The ECJU has published guidance to assist exporters to make their own assessment on the application of the “Cryptography Note”, which works to exempt items from controls provided that certain conditions are met (for example, that the goods can be easily acquired by the general public).
This new guidance is important for both existing exporters of items incorporating cryptographic functionality (who should re-assess their products against the new guidance), and exporters looking to self-assess new dual-use items prior to export.
ECJU reintroduces control list classification advisory service
The ECJU has reintroduced a control list classification advisory service.
This service is for the assessment of goods and technology against the UK strategic control export control list.
Its return is good news for companies, which will have recently had to attempt to self-classify their goods for export so as to ensure compliance with the UK export control legislation.
In Focus: No deal Brexit
What would be the impact of a no deal Brexit for UK businesses trading with the EU?
Current regulations on the export of dual-use items would continue to apply (to exports from the UK) in the same way as they do now (to exports from the EU Customs Territory).
However, there would be changes to current licensing requirements (which do not mandate a licence for the majority of intra-EU exports of dual-use items). For example:
- the movement of dual-use items from the UK to the EU would require an export licence from the ECJU (the UK export control regulator); and
- export licences issued by remaining EU Member States would no longer be valid for exporting dual-use items from the UK.
Consequently, under a no deal Brexit, UK businesses exporting dual-use items to the EU would need to register for new licences to maintain compliance with dual-use controls.
What would be the impact of a no deal Brexit for non-UK businesses trading with the UK?
As of the exit date, the UK would be recognised as a ‘third country’. Exports of dual-use items from the EU to the UK would therefore require a licence to legitimise that export.
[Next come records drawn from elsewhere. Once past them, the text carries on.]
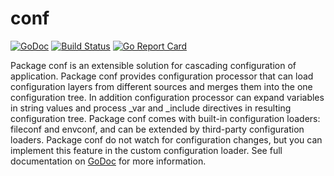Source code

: # conf

[![GoDoc](https://godoc.org/github.com/iph0/conf?status.svg)](https://godoc.org/github.com/iph0/conf) [![Build Status](https://travis-ci.org/iph0/conf.svg?branch=master)](https://travis-ci.org/iph0/conf) [![Go Report Card](https://goreportcard.com/badge/github.com/iph0/conf)](https://goreportcard.com/report/github.com/iph0/conf)

Package conf is an extensible solution for cascading configuration of application.
Package conf provides configuration processor that can load configuration layers
from different sources and merges them into the one configuration tree. In addition
configuration processor can expand variables in string values and process _var
and _include directives in resulting configuration tree. Package conf comes with
built-in configuration loaders: fileconf and envconf, and can be extended by
third-party configuration loaders. Package conf do not watch for configuration
changes, but you can implement this feature in the custom configuration loader.
See full documentation on [GoDoc](https://godoc.org/github.com/iph0/conf) for
more information.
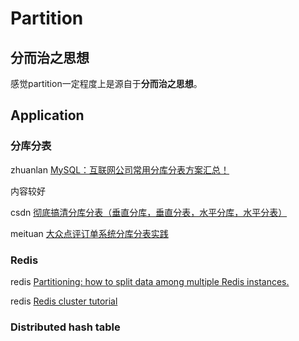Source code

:# Partition



## 分而治之思想

感觉partition一定程度上是源自于**分而治之思想**。



## Application

### 分库分表

zhuanlan [MySQL：互联网公司常用分库分表方案汇总！](https://zhuanlan.zhihu.com/p/137368446)

内容较好

csdn [彻底搞清分库分表（垂直分库，垂直分表，水平分库，水平分表）](https://blog.csdn.net/weixin_44062339/article/details/100491744)

meituan [大众点评订单系统分库分表实践](https://tech.meituan.com/2016/11/18/dianping-order-db-sharding.html)

### Redis 

redis [Partitioning: how to split data among multiple Redis instances.](https://redis.io/topics/partitioning)

redis [Redis cluster tutorial](https://redis.io/topics/cluster-tutorial)

### Distributed hash table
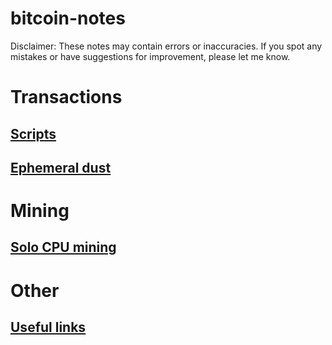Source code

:# bitcoin-notes
Disclaimer: These notes may contain errors or inaccuracies. If you spot any mistakes or have suggestions for improvement, please let me know.

# Transactions
## [Scripts](scripts.md)
## [Ephemeral dust](ephemeral_dust.md)

# Mining
## [Solo CPU mining](cpu-mining.md)

# Other
## [Useful links](useful_links.md)
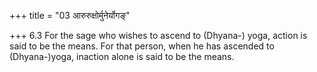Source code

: +++
title = "03 आरुरुक्षोर्मुनेर्योगङ्"

+++
6.3 For the sage who wishes to ascend to (Dhyana-) yoga, action is said
to be the means. For that person, when he has ascended to (Dhyana-)yoga,
inaction alone is said to be the means.

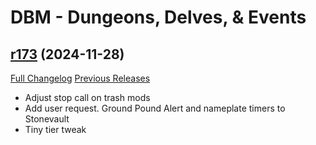 # DBM - Dungeons, Delves, & Events

## [r173](https://github.com/DeadlyBossMods/DBM-Dungeons/tree/r173) (2024-11-28)
[Full Changelog](https://github.com/DeadlyBossMods/DBM-Dungeons/compare/r172...r173) [Previous Releases](https://github.com/DeadlyBossMods/DBM-Dungeons/releases)

- Adjust stop call on trash mods  
- Add user request. Ground Pound Alert and nameplate timers to Stonevault  
- Tiny tier tweak  
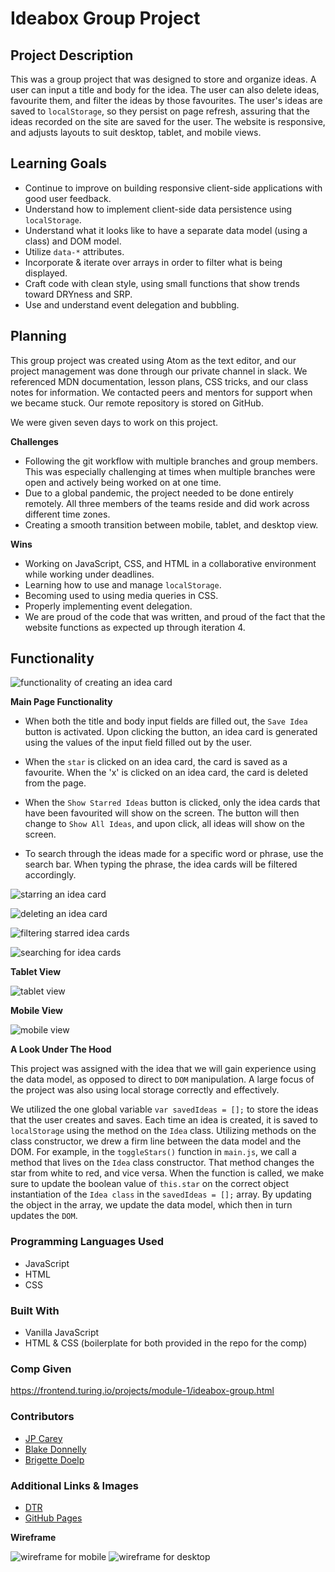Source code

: # Ideabox Group Project

## Project Description ##

This was a group project that was designed to store and organize ideas. A user can input a title and body for the idea. The user can also delete ideas, favourite them, and filter the ideas by those favourites. The user's ideas are saved to `localStorage`, so they persist on page refresh, assuring that the ideas recorded on the site are saved for the user. The website is responsive, and adjusts layouts to suit desktop, tablet, and mobile views.

## Learning Goals ##

* Continue to improve on building responsive client-side applications with good user feedback.
* Understand how to implement client-side data persistence using `localStorage`.
* Understand what it looks like to have a separate data model (using a class) and DOM model.
* Utilize `data-*` attributes.
* Incorporate & iterate over arrays in order to filter what is being displayed.
* Craft code with clean style, using small functions that show trends toward DRYness and SRP.
* Use and understand event delegation and bubbling.

## Planning ##

This group project was created using Atom as the text editor, and our project management was done through our private channel in slack. We referenced MDN documentation, lesson plans, CSS tricks, and our class notes for information. We contacted peers and mentors for support when we became stuck. Our remote repository is stored on GitHub.

We were given seven days to work on this project.

**Challenges**

* Following the git workflow with multiple branches and group members. This was especially challenging at times when multiple branches were open and actively being worked on at one time.
* Due to a global pandemic, the project needed to be done entirely remotely. All three members of the teams reside and did work across different time zones.
* Creating a smooth transition between mobile, tablet, and desktop view.

**Wins**

* Working on JavaScript, CSS, and HTML in a collaborative environment while working under deadlines.
* Learning how to use and manage `localStorage`.
* Becoming used to using media queries in CSS.
* Properly implementing event delegation.
* We are proud of the code that was written, and proud of the fact that the website functions as expected up through iteration 4.

## Functionality ##

![functionality of creating an idea card]()

**Main Page Functionality**

* When both the title and body input fields are filled out, the `Save Idea` button is activated. Upon clicking the button, an idea card is generated using the values of the input field filled out by the user.

* When the `star` is clicked on an idea card, the card is saved as a favourite. When the 'x' is clicked on an idea card, the card is deleted from the page.

* When the `Show Starred Ideas` button is clicked, only the idea cards that have been favourited will show on the screen. The button will then change to `Show All Ideas`, and upon click, all ideas will show on the screen.

* To search through the ideas made for a specific word or phrase, use the search bar. When typing the phrase, the idea cards will be filtered accordingly.

![starring an idea card]()

![deleting an idea card]()

![filtering starred idea cards]()

![searching for idea cards]()

**Tablet View**

![tablet view]()

**Mobile View**

![mobile view]()

**A Look Under The Hood**

This project was assigned with the idea that we will gain experience using the data model, as opposed to direct to `DOM` manipulation. A large focus of the project was also using local storage correctly and effectively.

We utilized the one global variable `var savedIdeas = [];` to store the ideas that the user creates and saves. Each time an idea is created, it is saved to `localStorage` using the method on the `Idea` class. Utilizing methods on the class constructor, we drew a firm line between the data model and the DOM. For example, in the `toggleStars()` function in `main.js`, we call a method that lives on the `Idea` class constructor. That method changes the star from white to red, and vice versa. When the function is called, we make sure to update the boolean value of `this.star` on the correct object instantiation of the `Idea class` in the `savedIdeas = [];` array. By updating the object in the array, we update the data model, which then in turn updates the `DOM`.

### Programming Languages Used ###

* JavaScript
* HTML
* CSS

### Built With ###

* Vanilla JavaScript
* HTML & CSS (boilerplate for both provided in the repo for the comp)

### Comp Given ###

https://frontend.turing.io/projects/module-1/ideabox-group.html

### Contributors ###

* [JP Carey](https://github.com/jaypeasee)
* [Blake Donnelly](https://github.com/BlakeDonn)
* [Brigette Doelp](https://github.com/BrigetteDoelp)

### Additional Links & Images ###

* [DTR](https://docs.google.com/document/d/1_f7KysMA7bNwvIehP6DSN65d5NR8qETxnz6aV8C2noA/edit#heading=h.chdm4qbpmig5)
* [GitHub Pages](https://blakedonn.github.io/ideabox-boilerplate/)

**Wireframe**

![wireframe for mobile](https://i.imgur.com/qL8Cnly.png)
![wireframe for desktop](https://i.imgur.com/hdhP2xo.png)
In addition, licences issued by the ECJU would no longer be valid for exporting dual-use items from EU Member States – either to the UK or to a third country.
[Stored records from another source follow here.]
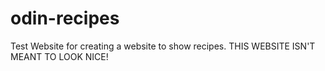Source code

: # odin-recipes
Test Website for creating a website to show recipes. THIS WEBSITE ISN'T MEANT TO LOOK NICE!
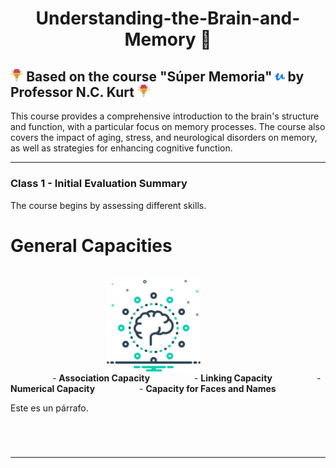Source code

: <h1 align="center">Understanding-the-Brain-and-Memory 💭</h1>

## <a href="https://www.udemy.com/user/nckurt/"><img src="brain.svg" alt="brain" width="4%"></a> Based on the course "Súper Memoria" <a href="https://www.udemy.com/user/nckurt/"><img src="udemy.svg" alt="brain" width="3%"></a> by Professor N.C. Kurt <a href="https://www.udemy.com/user/nckurt/"><img src="brain.svg" alt="brain" width="4%"></a>
This course provides a comprehensive introduction to the brain's structure and function, with a particular focus on memory processes. The course also covers the impact of aging, stress, and neurological disorders on memory, as well as strategies for enhancing cognitive function.

---

### **Class 1 - Initial Evaluation Summary**

The course begins by assessing different skills.

# General Capacities
<br>
<img align="right" width=150px alt="Brain" hspace="200" src="brain (1).svg" />

&nbsp;&nbsp;&nbsp;&nbsp;&nbsp;&nbsp;&nbsp;&nbsp;&nbsp;&nbsp;&nbsp;&nbsp;&nbsp;&nbsp;&nbsp;&nbsp; - **Association Capacity**
&nbsp;&nbsp;&nbsp;&nbsp;&nbsp;&nbsp;&nbsp;&nbsp;&nbsp;&nbsp;&nbsp;&nbsp;&nbsp;&nbsp;&nbsp;&nbsp; - **Linking Capacity**
&nbsp;&nbsp;&nbsp;&nbsp;&nbsp;&nbsp;&nbsp;&nbsp;&nbsp;&nbsp;&nbsp;&nbsp;&nbsp;&nbsp;&nbsp;&nbsp; - **Numerical Capacity**
&nbsp;&nbsp;&nbsp;&nbsp;&nbsp;&nbsp;&nbsp;&nbsp;&nbsp;&nbsp;&nbsp;&nbsp;&nbsp;&nbsp;&nbsp;&nbsp; - **Capacity for Faces and Names**

<p style="margin-right: 20px;">Este es un párrafo.</p>

<br>

#

---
In a Communication published on 19 December 2018, the Commission confirmed that it would implement a Regulation to add the UK to the list of countries for which a general authorisation to export dual-use items is valid throughout the EU (referred to as EU001).
What should businesses be doing now to prepare for a no deal Brexit?
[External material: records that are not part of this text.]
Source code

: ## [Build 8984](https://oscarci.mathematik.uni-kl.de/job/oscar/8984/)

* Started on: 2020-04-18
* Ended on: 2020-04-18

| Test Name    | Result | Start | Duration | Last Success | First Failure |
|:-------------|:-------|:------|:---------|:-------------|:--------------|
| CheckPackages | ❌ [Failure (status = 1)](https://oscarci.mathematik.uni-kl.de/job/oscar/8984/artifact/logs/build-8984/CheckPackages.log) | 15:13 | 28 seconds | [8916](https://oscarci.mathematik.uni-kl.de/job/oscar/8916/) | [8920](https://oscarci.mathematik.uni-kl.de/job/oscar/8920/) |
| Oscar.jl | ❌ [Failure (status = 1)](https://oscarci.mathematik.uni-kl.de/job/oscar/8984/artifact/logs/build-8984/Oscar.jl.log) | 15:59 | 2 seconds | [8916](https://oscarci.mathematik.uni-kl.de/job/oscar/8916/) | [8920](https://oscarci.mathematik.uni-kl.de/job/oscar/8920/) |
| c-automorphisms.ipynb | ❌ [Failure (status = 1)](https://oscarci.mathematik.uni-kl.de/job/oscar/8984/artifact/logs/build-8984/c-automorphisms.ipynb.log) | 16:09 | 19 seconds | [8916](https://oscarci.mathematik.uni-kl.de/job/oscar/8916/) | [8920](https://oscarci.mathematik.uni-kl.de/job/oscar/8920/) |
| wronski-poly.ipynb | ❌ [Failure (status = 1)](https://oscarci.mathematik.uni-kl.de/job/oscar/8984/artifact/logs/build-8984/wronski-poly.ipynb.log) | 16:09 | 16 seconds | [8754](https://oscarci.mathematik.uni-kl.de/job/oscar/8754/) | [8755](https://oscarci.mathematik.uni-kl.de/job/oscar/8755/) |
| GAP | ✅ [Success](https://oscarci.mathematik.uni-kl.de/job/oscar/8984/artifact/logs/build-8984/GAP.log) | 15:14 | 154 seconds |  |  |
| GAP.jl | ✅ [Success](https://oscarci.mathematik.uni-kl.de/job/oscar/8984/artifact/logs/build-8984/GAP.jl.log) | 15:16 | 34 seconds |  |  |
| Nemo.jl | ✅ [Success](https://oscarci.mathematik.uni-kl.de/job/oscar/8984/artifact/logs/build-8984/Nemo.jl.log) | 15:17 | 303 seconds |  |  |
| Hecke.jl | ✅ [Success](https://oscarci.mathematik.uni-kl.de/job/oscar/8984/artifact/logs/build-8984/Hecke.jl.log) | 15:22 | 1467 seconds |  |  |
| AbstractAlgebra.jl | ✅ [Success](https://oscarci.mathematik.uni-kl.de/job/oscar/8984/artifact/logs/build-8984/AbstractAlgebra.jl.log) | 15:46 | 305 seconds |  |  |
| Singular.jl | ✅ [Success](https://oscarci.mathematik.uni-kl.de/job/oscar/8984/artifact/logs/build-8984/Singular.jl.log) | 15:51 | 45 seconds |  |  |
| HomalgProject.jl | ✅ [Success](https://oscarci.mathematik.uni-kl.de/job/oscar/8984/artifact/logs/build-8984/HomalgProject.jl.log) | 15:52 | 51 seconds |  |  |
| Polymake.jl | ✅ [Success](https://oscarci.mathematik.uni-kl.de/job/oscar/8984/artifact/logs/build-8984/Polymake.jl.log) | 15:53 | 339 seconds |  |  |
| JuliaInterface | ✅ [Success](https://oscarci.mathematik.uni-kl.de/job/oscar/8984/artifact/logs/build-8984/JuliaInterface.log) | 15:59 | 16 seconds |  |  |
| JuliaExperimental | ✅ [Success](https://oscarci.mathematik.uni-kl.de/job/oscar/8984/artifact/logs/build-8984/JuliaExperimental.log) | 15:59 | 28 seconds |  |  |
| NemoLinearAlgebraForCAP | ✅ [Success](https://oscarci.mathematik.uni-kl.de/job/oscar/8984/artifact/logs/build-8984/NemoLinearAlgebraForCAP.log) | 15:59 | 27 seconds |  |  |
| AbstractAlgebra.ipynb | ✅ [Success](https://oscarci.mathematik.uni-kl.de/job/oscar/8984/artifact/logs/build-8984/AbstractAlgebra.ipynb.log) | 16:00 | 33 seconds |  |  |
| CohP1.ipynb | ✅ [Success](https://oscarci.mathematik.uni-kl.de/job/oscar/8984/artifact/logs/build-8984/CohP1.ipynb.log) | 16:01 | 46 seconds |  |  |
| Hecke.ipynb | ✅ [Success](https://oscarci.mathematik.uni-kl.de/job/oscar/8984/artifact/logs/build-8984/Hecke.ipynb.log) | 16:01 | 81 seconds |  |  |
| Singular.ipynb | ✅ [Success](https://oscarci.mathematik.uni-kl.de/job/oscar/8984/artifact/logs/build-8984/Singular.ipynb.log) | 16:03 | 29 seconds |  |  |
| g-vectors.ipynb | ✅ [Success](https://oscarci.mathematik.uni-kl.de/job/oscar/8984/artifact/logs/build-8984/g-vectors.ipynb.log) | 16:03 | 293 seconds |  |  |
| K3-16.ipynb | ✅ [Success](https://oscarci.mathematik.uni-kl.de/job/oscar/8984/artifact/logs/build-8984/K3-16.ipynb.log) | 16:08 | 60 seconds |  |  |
As part of wider Brexit-readiness activity, businesses should:
- conduct an audit to identify: (i) the extent of their existing (and proposed) UK-EU and EU-UK dual-use exports; and (ii) the country of origin of the licences they intend to continue using post-Brexit;
- for identified UK exports to the EU, be ready to register to use the new Open General Export Licence;
- for identified EU exports to the UK, be prepared to register in a remaining EU Member State for a general authorisation to legitimise the export of dual-use items to the UK;
- for identified exports where an individual, rather than an open, licence is required (for example, because the shipment is a one-off / customer-specific), be prepared to apply for those licences in advance of the withdrawal date from: (i) the UK (for UK-EU exports); or (ii) a remaining EU Member State (for EU-UK exports); and
- for existing licences which they intend to use following the withdrawal date, ensure that those licences will remain valid.